Había perdido la fe tanto en la religión como en el mito.

En un foso se hallaban los petas. Espectros egoístas con ojos
que sólo escribían con ellos, que nomás veían superficies
en la naturaleza y en los hombres, y que sonreían a sus símiles,

condenados en su foso a llorar sus propias páginas.
Y de aquí era de donde yo había salido. El orgullo de mi arte.
Elevándome a mí mismo. Resbalé, y seguí cayendo

hacia la mierda en que guisaban; todos los poetas se rieron,
burlándose con dedos chorreantes; luego Omeros aferró mi mano
con su aprisionante mármol y su fuerza me apartó de ese hervidero,

si no, podría haberme deslizado hasta ese círculo
de los maledicentes, los burlones y los egocentristas.
Los pies ciegos me guiaban más arriba mientras la costra

se empinaba. Cuano yo, con desdén, volvía la cabeza,
desde la fragua que forja almas un puño de hielo lo aferraba,
y torcía mi propia cabeza que barboteaba mentiras a medias,

pregonando su nombre, pero cada sustantivo se adhería a la garganta
mientras solicitaba perdón, dispuesto a renunciar
si le era concedida otra oportunidad con el lenguaje.

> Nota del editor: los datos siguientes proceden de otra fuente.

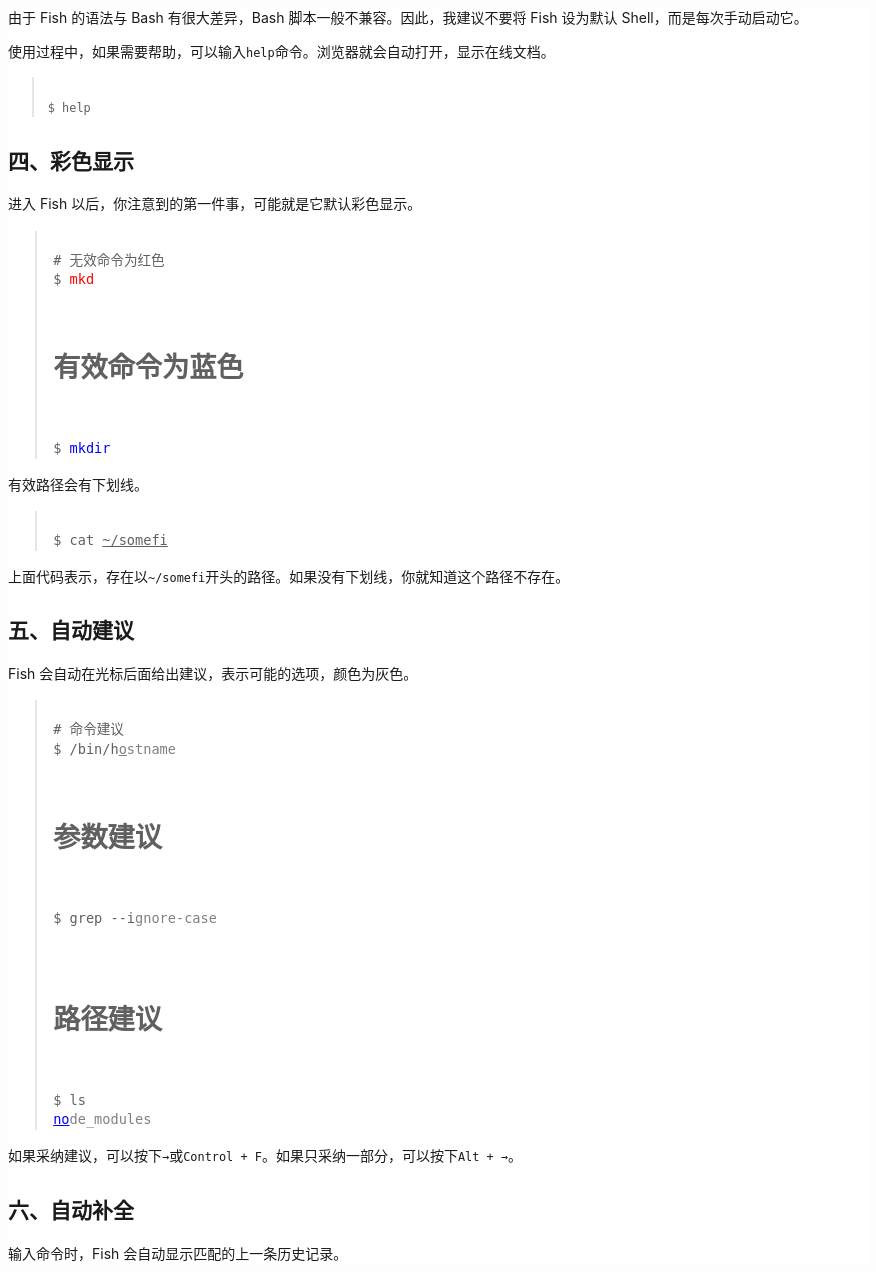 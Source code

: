<p>由于 Fish 的语法与 Bash 有很大差异，Bash 脚本一般不兼容。因此，我建议不要将 Fish 设为默认 Shell，而是每次手动启动它。</p>

<p>使用过程中，如果需要帮助，可以输入<code>help</code>命令。浏览器就会自动打开，显示在线文档。</p>

<blockquote><pre><code class="language-bash">
$ help
</code></pre></blockquote>

<h2>四、彩色显示</h2>

<p>进入 Fish 以后，你注意到的第一件事，可能就是它默认彩色显示。</p>

<blockquote style="font-size: initial;"><pre><code>
# 无效命令为红色
$ <span style="color:red;">mkd</span>

# 有效命令为蓝色
$ <span style="color: blue;">mkdir</span>
</code></pre></blockquote>

<p>有效路径会有下划线。</p>

<blockquote style="font-size: initial;"><pre><code>
$ cat <span style="text-decoration: underline;">~/somefi</span> 
</code></pre></blockquote>

<p>上面代码表示，存在以<code>~/somefi</code>开头的路径。如果没有下划线，你就知道这个路径不存在。</p>

<h2>五、自动建议</h2>

<p>Fish 会自动在光标后面给出建议，表示可能的选项，颜色为灰色。</p>

<blockquote style="font-size: initial;"><pre><code>
# 命令建议
$ /bin/h<span style="color: gray;text-decoration: underline;">o</span><span style="color: gray;">stname</span>

# 参数建议
$ grep --i<span style="color: gray;">gnore-case</span>

# 路径建议
$ ls <span style="color: blue;text-decoration: underline;">no</span><span style="color: gray;">de_modules</span>
</code></pre></blockquote>

<p>如果采纳建议，可以按下<code>→</code>或<code>Control + F</code>。如果只采纳一部分，可以按下<code>Alt + →</code>。</p>

<h2>六、自动补全</h2>

<p>输入命令时，Fish 会自动显示匹配的上一条历史记录。</p>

Pero la cabeza esterada de hielo silbó:
"Intentaste representar sus vidas
como pudiste, pero eso nunca es suficiente;
ahora, entre la pestilencia del azufre, pregúntate:

¿el amor a la pobreza te ayudó a emplear otros ojos,
como los de esa piedra invidente?"
Mi cabeza se hundió en el fango negro de La Soufrière,

mientras miraba hacia atrás con toda la fe que podía reunir.
Ambas cabezas eran giradas como el dios del bostezante año,
sobre cuya cresta volví mi rostro, a mirar el lugar de donde había salido.

Se disipó la pesadilla. El busto se convirtió en su propio pasado.
Podía sentir aún los blancos versos en la distante espuma.
Me desperté con los mirlos que reñían durante el desayuno.

Derek Walcott, traducción José Luis Rivas.